QQmlEngineExtensionPlugin is a plugin interface that lets you create QML extensions that can be loaded dynamically into QML applications. These extensions allow custom QML types to be made available to the QML engine.
To write a QML extension plugin:
CMake:
qt_add_qml_module(<target> URI <my.import.name> VERSION 1.0 QML_FILES <app.qml> NO_RESOURCE_TARGET_PATH )
qmake:
CONFIG += qmltypes QML_IMPORT_NAME = <my.import.name> QML_IMPORT_MAJOR_VERSION = <version>
QML extension plugins are for either application-specific or library-like plugins. Library plugins should limit themselves to registering types, as any manipulation of the engine's root context may cause conflicts or other issues in the library user's code.
Note: When using the CMake qt_add_qml_module API, a plugin will be generated automatically for you. It will take care of type registration. You only need to write a custom
plugin if you have special requirements, such as registering custom image providers. In that case, pass NO_GENERATE_PLUGIN_SOURCE to the
qt_add_qml_module
call to disable the generation of the default plugin.
The linker might erroneously remove the generated type registration function as an optimization. You can prevent that by declaring a synthetic volatile pointer to the function somewhere in your code. If your module is called "my.module", you would add the forward declaration in global scope:
void qml_register_types_my_module();
Then add the following snippet of code in the implementation of any function that's part of the same binary as the registration:
volatile auto registration = &qml_register_types_my_module; Q_UNUSED(registration);
Suppose there is a new TimeModel
C++ class that should be made available as a new QML type. It provides the current time through hour
and minute
properties. It declares a QML type
called Time
via QML_NAMED_ELEMENT().
class TimeModel : public QObject { Q_OBJECT Q_PROPERTY(int hour READ hour NOTIFY timeChanged) Q_PROPERTY(int minute READ minute NOTIFY timeChanged) QML_NAMED_ELEMENT(Time) ...
To make this type available, create a plugin class named QExampleQmlPlugin
, which is a subclass of QQmlEngineExtensionPlugin.
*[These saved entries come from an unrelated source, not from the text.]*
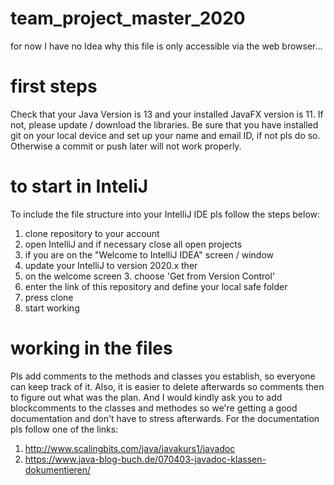 # team_project_master_2020
for now I have no Idea why this file is only accessible via the web browser... 

# first steps
Check that your Java Version is 13 and your installed JavaFX version is 11.
If not, please update / download the libraries.
Be sure that you have installed git on your local device and set up your name and email ID,
if not pls do so. Otherwise a commit or push later will not work properly. 


# to start in InteliJ
To include the file structure into your IntelliJ IDE pls follow the steps below: 
1. clone repository to your account
2. open IntelliJ and if necessary close all open projects 
3. if you are on the "Welcome to IntelliJ IDEA" screen / window 
4. update your IntelliJ to version 2020.x ther
5. on the welcome screen 3. choose 'Get from Version Control'
6. enter the link of this repository and define your local safe folder
7. press clone 
8. start working

# working in the files
Pls add comments to the methods and classes you establish, so everyone can keep track of it. 
Also, it is easier to delete afterwards so comments then to figure out what was the plan.
And I would kindly ask you to add blockcomments to the classes and methodes so we're getting a good documentation and don't have to stress afterwards.
For the documentation pls follow one of the links: 
1. http://www.scalingbits.com/java/javakurs1/javadoc
2. https://www.java-blog-buch.de/070403-javadoc-klassen-dokumentieren/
It uses the Q_PLUGIN_METADATA() macro in the class definition to register the plugin with the Qt meta object system using a unique identifier for the plugin.
class QExampleQmlPlugin : public QQmlEngineExtensionPlugin { Q_OBJECT Q_PLUGIN_METADATA(IID QQmlEngineExtensionInterface_iid) };
The build file defines the project as a plugin library, specifies it should be built into the imports/TimeExample
directory, and registers the plugin target name.
set(qml_files imports/TimeExample/Clock.qml ) set(images imports/TimeExample/center.png imports/TimeExample/clock.png imports/TimeExample/hour.png imports/TimeExample/minute.png ) qt_add_qml_module(qmlqtimeexample OUTPUT_DIRECTORY imports/TimeExample VERSION 1.0 URI "TimeExample" SOURCES timemodel.cpp timemodel.h QML_FILES ${qml_files} RESOURCES ${images} )
TEMPLATE = lib CONFIG += qt plugin qmltypes QT += qml QML_IMPORT_NAME = TimeExample QML_IMPORT_MAJOR_VERSION = 1 DESTDIR = imports/$$QML_IMPORT_NAME TARGET = qmlqtimeexampleplugin SOURCES += qexampleqmlplugin.cpp
This registers the TimeModel
class, with the import TimeExample 1.0
, as a QML type called Time
. The Defining QML Types from C++
article has more information about registering C++ types for usage in QML.
Finally, a qmldir file is required in the imports/TimeExample
directory to describe the plugin and the types that it exports. The plugin includes a
Clock.qml
file along with the qmlqtimeexampleplugin
that is built by the project.
CMake will, by default, automatically generate this file. For more information, see Auto-generating qmldir and typeinfo files.
When using qmake, specify the following in the qmldir
file:
module TimeExample Clock 1.0 Clock.qml plugin qmlqtimeexampleplugin
To make things easier for this example, the TimeExample source directory is in imports/TimeExample
, and we build in-source. However,
the structure of the source directory is not important, as the qmldir
file can specify paths to installed QML files.
What is important is the name of the directory that the qmldir is installed into. When the user imports our module, the QML engine uses the module identifier (TimeExample
) to find the plugin, so the directory in which it is installed must match the module identifier.
Once the project is built and installed, the new Time
component is accessible by any QML component that imports the TimeExample
module.
import TimeExample // import types from the plugin Clock { // this class is defined in QML (imports/TimeExample/Clock.qml) Time { // this class is defined in C++ (plugin.cpp) id: time } hours: time.hour minutes: time.minute }
The full source code is available in the plugins example.